◆ Work instructions ◆
An exact repetition of all the entries that follow is required.

◆ Records provided ◆
--*--
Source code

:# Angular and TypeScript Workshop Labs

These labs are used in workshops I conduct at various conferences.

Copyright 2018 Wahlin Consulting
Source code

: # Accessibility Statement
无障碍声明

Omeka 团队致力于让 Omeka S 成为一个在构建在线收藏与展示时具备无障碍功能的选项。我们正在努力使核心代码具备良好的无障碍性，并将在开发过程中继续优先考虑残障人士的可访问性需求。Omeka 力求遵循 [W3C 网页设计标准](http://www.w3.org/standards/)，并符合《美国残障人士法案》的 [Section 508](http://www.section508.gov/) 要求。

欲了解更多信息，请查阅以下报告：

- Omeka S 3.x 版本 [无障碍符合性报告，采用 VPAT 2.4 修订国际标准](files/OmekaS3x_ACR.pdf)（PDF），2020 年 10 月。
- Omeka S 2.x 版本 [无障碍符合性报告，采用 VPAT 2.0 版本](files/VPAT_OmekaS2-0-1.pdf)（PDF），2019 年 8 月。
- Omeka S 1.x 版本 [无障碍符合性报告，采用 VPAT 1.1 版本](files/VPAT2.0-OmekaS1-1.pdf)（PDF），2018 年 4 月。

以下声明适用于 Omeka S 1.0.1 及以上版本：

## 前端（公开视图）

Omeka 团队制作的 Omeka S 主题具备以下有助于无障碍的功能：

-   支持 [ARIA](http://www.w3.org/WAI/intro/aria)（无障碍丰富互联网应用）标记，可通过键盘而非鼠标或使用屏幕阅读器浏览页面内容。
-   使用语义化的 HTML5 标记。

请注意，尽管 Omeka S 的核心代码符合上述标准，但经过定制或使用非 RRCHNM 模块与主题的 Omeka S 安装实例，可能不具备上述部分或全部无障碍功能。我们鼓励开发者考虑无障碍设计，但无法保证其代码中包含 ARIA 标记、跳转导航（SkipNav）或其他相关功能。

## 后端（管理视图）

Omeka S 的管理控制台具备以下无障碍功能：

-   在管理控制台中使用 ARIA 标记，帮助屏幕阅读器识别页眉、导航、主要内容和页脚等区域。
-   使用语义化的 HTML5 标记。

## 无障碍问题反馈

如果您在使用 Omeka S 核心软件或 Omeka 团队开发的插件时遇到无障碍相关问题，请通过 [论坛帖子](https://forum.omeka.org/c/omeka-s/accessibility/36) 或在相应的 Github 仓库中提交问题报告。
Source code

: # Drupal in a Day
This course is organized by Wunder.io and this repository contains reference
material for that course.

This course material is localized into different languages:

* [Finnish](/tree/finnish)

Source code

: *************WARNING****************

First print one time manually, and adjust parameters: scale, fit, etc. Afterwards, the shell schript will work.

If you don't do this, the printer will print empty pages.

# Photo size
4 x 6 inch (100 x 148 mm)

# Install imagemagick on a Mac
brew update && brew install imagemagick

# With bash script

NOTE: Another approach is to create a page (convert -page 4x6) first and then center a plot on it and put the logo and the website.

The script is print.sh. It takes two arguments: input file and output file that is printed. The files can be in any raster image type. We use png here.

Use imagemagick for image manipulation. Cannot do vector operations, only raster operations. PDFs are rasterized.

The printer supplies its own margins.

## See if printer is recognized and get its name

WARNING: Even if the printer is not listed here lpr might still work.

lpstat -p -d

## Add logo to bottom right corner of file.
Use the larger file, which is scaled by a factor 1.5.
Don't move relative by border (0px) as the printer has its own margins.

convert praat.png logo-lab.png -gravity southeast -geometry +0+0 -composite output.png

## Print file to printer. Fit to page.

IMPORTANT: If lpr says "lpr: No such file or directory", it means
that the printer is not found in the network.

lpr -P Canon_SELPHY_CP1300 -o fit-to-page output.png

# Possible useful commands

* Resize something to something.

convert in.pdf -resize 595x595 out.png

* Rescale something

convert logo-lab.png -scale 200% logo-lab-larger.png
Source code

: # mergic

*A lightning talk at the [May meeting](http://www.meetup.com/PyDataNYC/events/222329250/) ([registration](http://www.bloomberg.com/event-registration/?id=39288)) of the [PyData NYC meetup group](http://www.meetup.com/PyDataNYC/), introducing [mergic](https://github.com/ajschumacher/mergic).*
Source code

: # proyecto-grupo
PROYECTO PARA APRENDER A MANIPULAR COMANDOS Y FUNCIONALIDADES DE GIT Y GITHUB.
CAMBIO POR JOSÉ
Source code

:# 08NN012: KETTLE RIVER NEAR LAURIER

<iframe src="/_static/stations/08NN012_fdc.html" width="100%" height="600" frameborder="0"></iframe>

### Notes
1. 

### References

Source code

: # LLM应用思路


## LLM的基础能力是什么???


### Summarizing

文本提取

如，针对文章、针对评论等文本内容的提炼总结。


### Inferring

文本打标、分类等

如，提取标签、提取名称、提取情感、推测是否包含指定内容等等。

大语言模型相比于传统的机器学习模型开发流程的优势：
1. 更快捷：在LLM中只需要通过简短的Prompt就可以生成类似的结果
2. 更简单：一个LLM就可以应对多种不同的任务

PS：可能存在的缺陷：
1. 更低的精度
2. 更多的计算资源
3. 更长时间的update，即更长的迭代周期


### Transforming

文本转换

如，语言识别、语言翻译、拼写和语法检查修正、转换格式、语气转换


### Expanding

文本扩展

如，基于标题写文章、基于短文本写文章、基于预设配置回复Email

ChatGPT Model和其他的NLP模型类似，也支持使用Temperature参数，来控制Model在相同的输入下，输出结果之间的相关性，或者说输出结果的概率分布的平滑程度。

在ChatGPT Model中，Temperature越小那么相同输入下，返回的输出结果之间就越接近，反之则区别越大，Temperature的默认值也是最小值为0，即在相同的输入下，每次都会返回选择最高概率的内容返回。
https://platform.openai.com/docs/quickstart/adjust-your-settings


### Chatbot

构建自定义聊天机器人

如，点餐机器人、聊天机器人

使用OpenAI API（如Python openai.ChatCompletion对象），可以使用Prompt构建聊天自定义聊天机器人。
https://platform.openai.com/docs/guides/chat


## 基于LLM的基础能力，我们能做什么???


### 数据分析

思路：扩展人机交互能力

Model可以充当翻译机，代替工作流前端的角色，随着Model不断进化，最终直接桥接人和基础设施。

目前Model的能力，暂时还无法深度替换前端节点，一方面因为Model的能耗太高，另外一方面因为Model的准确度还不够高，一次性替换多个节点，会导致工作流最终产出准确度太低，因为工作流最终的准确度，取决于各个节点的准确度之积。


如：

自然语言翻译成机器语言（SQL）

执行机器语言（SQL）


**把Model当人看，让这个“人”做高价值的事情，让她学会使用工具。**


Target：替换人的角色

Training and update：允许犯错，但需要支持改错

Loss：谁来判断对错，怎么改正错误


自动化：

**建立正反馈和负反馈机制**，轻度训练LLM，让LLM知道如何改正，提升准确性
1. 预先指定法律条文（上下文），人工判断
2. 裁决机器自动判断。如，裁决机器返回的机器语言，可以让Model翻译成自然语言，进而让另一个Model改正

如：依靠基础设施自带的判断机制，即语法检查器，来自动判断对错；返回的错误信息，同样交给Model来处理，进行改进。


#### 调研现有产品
--*--
◆ Expected answer ◆
Source code

:# Angular and TypeScript Workshop Labs

These labs are used in workshops I conduct at various conferences.

Copyright 2018 Wahlin Consulting
Source code

: # Accessibility Statement
无障碍声明

Omeka 团队致力于让 Omeka S 成为一个在构建在线收藏与展示时具备无障碍功能的选项。我们正在努力使核心代码具备良好的无障碍性，并将在开发过程中继续优先考虑残障人士的可访问性需求。Omeka 力求遵循 [W3C 网页设计标准](http://www.w3.org/standards/)，并符合《美国残障人士法案》的 [Section 508](http://www.section508.gov/) 要求。

欲了解更多信息，请查阅以下报告：

- Omeka S 3.x 版本 [无障碍符合性报告，采用 VPAT 2.4 修订国际标准](files/OmekaS3x_ACR.pdf)（PDF），2020 年 10 月。
- Omeka S 2.x 版本 [无障碍符合性报告，采用 VPAT 2.0 版本](files/VPAT_OmekaS2-0-1.pdf)（PDF），2019 年 8 月。
- Omeka S 1.x 版本 [无障碍符合性报告，采用 VPAT 1.1 版本](files/VPAT2.0-OmekaS1-1.pdf)（PDF），2018 年 4 月。

以下声明适用于 Omeka S 1.0.1 及以上版本：

## 前端（公开视图）

Omeka 团队制作的 Omeka S 主题具备以下有助于无障碍的功能：

-   支持 [ARIA](http://www.w3.org/WAI/intro/aria)（无障碍丰富互联网应用）标记，可通过键盘而非鼠标或使用屏幕阅读器浏览页面内容。
-   使用语义化的 HTML5 标记。

请注意，尽管 Omeka S 的核心代码符合上述标准，但经过定制或使用非 RRCHNM 模块与主题的 Omeka S 安装实例，可能不具备上述部分或全部无障碍功能。我们鼓励开发者考虑无障碍设计，但无法保证其代码中包含 ARIA 标记、跳转导航（SkipNav）或其他相关功能。

## 后端（管理视图）

Omeka S 的管理控制台具备以下无障碍功能：

-   在管理控制台中使用 ARIA 标记，帮助屏幕阅读器识别页眉、导航、主要内容和页脚等区域。
-   使用语义化的 HTML5 标记。

## 无障碍问题反馈

如果您在使用 Omeka S 核心软件或 Omeka 团队开发的插件时遇到无障碍相关问题，请通过 [论坛帖子](https://forum.omeka.org/c/omeka-s/accessibility/36) 或在相应的 Github 仓库中提交问题报告。
Source code

: # Drupal in a Day
This course is organized by Wunder.io and this repository contains reference
material for that course.

This course material is localized into different languages:

* [Finnish](/tree/finnish)

Source code

: *************WARNING****************

First print one time manually, and adjust parameters: scale, fit, etc. Afterwards, the shell schript will work.

If you don't do this, the printer will print empty pages.

# Photo size
4 x 6 inch (100 x 148 mm)

# Install imagemagick on a Mac
brew update && brew install imagemagick

# With bash script

NOTE: Another approach is to create a page (convert -page 4x6) first and then center a plot on it and put the logo and the website.

The script is print.sh. It takes two arguments: input file and output file that is printed. The files can be in any raster image type. We use png here.

Use imagemagick for image manipulation. Cannot do vector operations, only raster operations. PDFs are rasterized.

The printer supplies its own margins.

## See if printer is recognized and get its name

WARNING: Even if the printer is not listed here lpr might still work.

lpstat -p -d

## Add logo to bottom right corner of file.
Use the larger file, which is scaled by a factor 1.5.
Don't move relative by border (0px) as the printer has its own margins.

convert praat.png logo-lab.png -gravity southeast -geometry +0+0 -composite output.png

## Print file to printer. Fit to page.

IMPORTANT: If lpr says "lpr: No such file or directory", it means
that the printer is not found in the network.

lpr -P Canon_SELPHY_CP1300 -o fit-to-page output.png

# Possible useful commands

* Resize something to something.

convert in.pdf -resize 595x595 out.png

* Rescale something

convert logo-lab.png -scale 200% logo-lab-larger.png
Source code

: # mergic

*A lightning talk at the [May meeting](http://www.meetup.com/PyDataNYC/events/222329250/) ([registration](http://www.bloomberg.com/event-registration/?id=39288)) of the [PyData NYC meetup group](http://www.meetup.com/PyDataNYC/), introducing [mergic](https://github.com/ajschumacher/mergic).*
Source code

: # proyecto-grupo
PROYECTO PARA APRENDER A MANIPULAR COMANDOS Y FUNCIONALIDADES DE GIT Y GITHUB.
CAMBIO POR JOSÉ
Source code

:# 08NN012: KETTLE RIVER NEAR LAURIER

<iframe src="/_static/stations/08NN012_fdc.html" width="100%" height="600" frameborder="0"></iframe>

### Notes
1. 

### References

Source code

: # LLM应用思路


## LLM的基础能力是什么???


### Summarizing

文本提取

如，针对文章、针对评论等文本内容的提炼总结。


### Inferring

文本打标、分类等

如，提取标签、提取名称、提取情感、推测是否包含指定内容等等。

大语言模型相比于传统的机器学习模型开发流程的优势：
1. 更快捷：在LLM中只需要通过简短的Prompt就可以生成类似的结果
2. 更简单：一个LLM就可以应对多种不同的任务

PS：可能存在的缺陷：
1. 更低的精度
2. 更多的计算资源
3. 更长时间的update，即更长的迭代周期


### Transforming

文本转换

如，语言识别、语言翻译、拼写和语法检查修正、转换格式、语气转换


### Expanding

文本扩展

如，基于标题写文章、基于短文本写文章、基于预设配置回复Email

ChatGPT Model和其他的NLP模型类似，也支持使用Temperature参数，来控制Model在相同的输入下，输出结果之间的相关性，或者说输出结果的概率分布的平滑程度。

在ChatGPT Model中，Temperature越小那么相同输入下，返回的输出结果之间就越接近，反之则区别越大，Temperature的默认值也是最小值为0，即在相同的输入下，每次都会返回选择最高概率的内容返回。
https://platform.openai.com/docs/quickstart/adjust-your-settings


### Chatbot

构建自定义聊天机器人

如，点餐机器人、聊天机器人

使用OpenAI API（如Python openai.ChatCompletion对象），可以使用Prompt构建聊天自定义聊天机器人。
https://platform.openai.com/docs/guides/chat


## 基于LLM的基础能力，我们能做什么???


### 数据分析

思路：扩展人机交互能力

Model可以充当翻译机，代替工作流前端的角色，随着Model不断进化，最终直接桥接人和基础设施。

目前Model的能力，暂时还无法深度替换前端节点，一方面因为Model的能耗太高，另外一方面因为Model的准确度还不够高，一次性替换多个节点，会导致工作流最终产出准确度太低，因为工作流最终的准确度，取决于各个节点的准确度之积。


如：

自然语言翻译成机器语言（SQL）

执行机器语言（SQL）


**把Model当人看，让这个“人”做高价值的事情，让她学会使用工具。**


Target：替换人的角色

Training and update：允许犯错，但需要支持改错

Loss：谁来判断对错，怎么改正错误


自动化：

**建立正反馈和负反馈机制**，轻度训练LLM，让LLM知道如何改正，提升准确性
1. 预先指定法律条文（上下文），人工判断
2. 裁决机器自动判断。如，裁决机器返回的机器语言，可以让Model翻译成自然语言，进而让另一个Model改正

如：依靠基础设施自带的判断机制，即语法检查器，来自动判断对错；返回的错误信息，同样交给Model来处理，进行改进。


#### 调研现有产品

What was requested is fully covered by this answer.